- Born: 27 August 1827 Birstall, West Yorkshire, England
- Died: 30 July 1907 (aged 79) Hawthorn, Victoria
- Occupations: Pastoralist, sheep breeder, local government leader, community benefactor
- Known for: Fine-wool sheep breeding; agricultural shows; local government leadership
- Spouse: Catherine McLaurin (m. March 1854)
- Relatives: W. H. Fitchett (brother-in-law) Mary Turner Shaw (granddaughter)

= Thomas Shaw (farmer) =

Thomas Shaw, junior (27 August 1827 – 30 July 1907) was an English-born Australian pastoralist, noted sheep breeder, local government leader, and community benefactor in colonial Victoria.

==Early life==
Shaw was born on 27 August 1827 in Birstall, near Leeds in Yorkshire, England, to Thomas Shaw, a wool specialist, and his wife Ann (née Turner). He migrated with his father to Sydney in 1843 and gained early pastoral experience on Robert Campbell’s property, Duntroon. At the age of 20, he droved a herd of 700 cattle overland to Adelaide.

==Pastoral career==
During the early 1850s, Shaw worked on the Victorian goldfields and as a mounted mail carrier between Cressy and Mortlake. In February 1854, he and his brother-in-law Thomas Anderson—who was married to a sister of Shaw’s wife, Catherine McLaurin—acquired the Wooriwyrite pastoral station. Following Anderson’s death later that year, Shaw became sole manager with financial backing from another brother-in-law, Ebenezer Oliphant, who was also married to a McLaurin sister. Shaw restocked the property with ewes from the Learmonth family and rams from the Macarthur flock of Camden, and by the 1860s and 1870s his wool was highly prized in London markets. He regularly wrote to newspapers advocating careful breeding and fine-wool production, and opposing the Vermont sheep strain for what he considered a degradation of quality. In January 1866, he was described by a correspondent as “pugnacious as a cock-sparrow,” though also praised for his upright character and vitality.
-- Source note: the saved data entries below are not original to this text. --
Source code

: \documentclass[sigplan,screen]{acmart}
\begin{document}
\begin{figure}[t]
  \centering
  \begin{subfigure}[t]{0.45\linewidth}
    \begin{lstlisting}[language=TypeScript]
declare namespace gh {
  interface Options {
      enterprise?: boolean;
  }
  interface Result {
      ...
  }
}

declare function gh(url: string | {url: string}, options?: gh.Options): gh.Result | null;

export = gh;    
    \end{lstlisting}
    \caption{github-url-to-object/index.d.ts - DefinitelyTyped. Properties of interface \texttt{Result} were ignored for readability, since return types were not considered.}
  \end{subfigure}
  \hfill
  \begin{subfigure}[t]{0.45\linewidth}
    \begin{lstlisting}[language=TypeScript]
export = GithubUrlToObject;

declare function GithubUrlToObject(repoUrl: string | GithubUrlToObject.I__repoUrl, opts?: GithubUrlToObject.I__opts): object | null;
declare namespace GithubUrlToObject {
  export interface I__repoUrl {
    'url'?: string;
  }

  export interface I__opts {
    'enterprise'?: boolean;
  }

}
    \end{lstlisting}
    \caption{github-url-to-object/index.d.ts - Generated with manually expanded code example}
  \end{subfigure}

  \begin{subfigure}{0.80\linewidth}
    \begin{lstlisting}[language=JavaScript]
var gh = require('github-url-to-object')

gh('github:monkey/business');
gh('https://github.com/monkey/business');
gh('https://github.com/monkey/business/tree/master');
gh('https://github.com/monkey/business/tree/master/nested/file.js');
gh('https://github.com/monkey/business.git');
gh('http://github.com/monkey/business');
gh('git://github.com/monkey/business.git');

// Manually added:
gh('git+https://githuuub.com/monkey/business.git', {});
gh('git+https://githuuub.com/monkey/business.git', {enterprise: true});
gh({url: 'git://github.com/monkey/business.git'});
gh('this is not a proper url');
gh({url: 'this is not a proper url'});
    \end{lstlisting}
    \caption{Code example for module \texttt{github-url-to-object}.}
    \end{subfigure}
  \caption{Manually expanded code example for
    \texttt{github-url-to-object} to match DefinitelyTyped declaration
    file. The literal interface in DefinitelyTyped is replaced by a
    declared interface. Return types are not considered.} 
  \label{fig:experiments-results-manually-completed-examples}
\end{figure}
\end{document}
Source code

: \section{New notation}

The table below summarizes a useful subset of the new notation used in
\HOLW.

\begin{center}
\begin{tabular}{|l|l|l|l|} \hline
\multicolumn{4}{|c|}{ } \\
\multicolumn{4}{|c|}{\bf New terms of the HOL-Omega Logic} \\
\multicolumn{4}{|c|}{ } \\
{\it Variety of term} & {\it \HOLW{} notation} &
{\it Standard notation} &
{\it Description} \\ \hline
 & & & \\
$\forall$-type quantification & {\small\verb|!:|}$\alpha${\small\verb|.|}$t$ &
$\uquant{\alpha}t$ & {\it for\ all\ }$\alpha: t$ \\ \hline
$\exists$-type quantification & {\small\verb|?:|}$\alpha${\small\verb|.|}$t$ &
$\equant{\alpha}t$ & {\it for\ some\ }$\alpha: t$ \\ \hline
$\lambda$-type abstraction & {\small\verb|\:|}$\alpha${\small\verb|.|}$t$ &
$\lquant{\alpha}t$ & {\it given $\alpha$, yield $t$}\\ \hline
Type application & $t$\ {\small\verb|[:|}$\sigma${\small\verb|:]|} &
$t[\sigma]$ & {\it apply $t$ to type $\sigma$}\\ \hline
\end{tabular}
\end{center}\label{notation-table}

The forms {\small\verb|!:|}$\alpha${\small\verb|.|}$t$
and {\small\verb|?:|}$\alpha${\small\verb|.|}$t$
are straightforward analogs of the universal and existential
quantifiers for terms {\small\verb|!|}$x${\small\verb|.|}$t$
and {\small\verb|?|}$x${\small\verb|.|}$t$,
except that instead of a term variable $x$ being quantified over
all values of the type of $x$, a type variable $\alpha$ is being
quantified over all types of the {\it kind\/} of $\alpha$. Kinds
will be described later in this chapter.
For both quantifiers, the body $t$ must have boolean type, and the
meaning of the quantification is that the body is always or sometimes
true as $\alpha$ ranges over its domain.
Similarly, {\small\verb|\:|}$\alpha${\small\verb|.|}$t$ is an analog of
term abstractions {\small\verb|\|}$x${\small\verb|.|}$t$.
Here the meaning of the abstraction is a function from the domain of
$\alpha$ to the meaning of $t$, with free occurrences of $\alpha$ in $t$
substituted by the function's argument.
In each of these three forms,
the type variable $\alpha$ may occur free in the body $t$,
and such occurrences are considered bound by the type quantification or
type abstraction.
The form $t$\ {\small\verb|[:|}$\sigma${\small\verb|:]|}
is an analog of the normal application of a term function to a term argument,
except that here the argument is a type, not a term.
==Public and community service==
Shaw launched the Skipton agricultural show in 1859, serving as its honorary secretary for over a decade. He was elected the inaugural president of the Shire of Mortlake in 1863 and subsequently served multiple terms on the Shire of Hampden council, including as president. In 1890, he became a founding councillor of what evolved into the Graziers’ Association of Victoria. His other public duties included serving as a justice of the peace, judging sheep at shows, and standing—though unsuccessfully—for parliamentary office on several occasions.

==Personal life and philanthropy==
In March 1854, Shaw married Catherine McLaurin, whose sisters were connected to other notable local families. He built a home near Mortlake for his mother and sisters; one, Jemima, married Rev. Dr W. H. Fitchett. A lifelong teetotaller, Shaw funded the construction of a Methodist parsonage and donated both a museum and a temperance hall to Mortlake. In 1885 he completed a bluestone homestead for his family, and two years earlier published a travel memoir titled A Victorian in Europe. Known for his modest lifestyle and cheerful character, he sometimes unsettled his household by taking sudden, unexplained trips.

==Death==
Shaw died on 30 July 1907 in Hawthorn while returning from attending to a friend's affairs in Queensland. The West Gippsland Gazette reported that he remained active until shortly before his death, which followed a brief illness from influenza and heart complications. His funeral in Camperdown was attended by a large number of mourners, including more than eighty horse-drawn vehicles, with the service conducted by Rev. C. S. Ross and his brother-in-law, Rev. Dr W. H. Fitchett. Several prominent figures from the pastoral industry and local government were also present.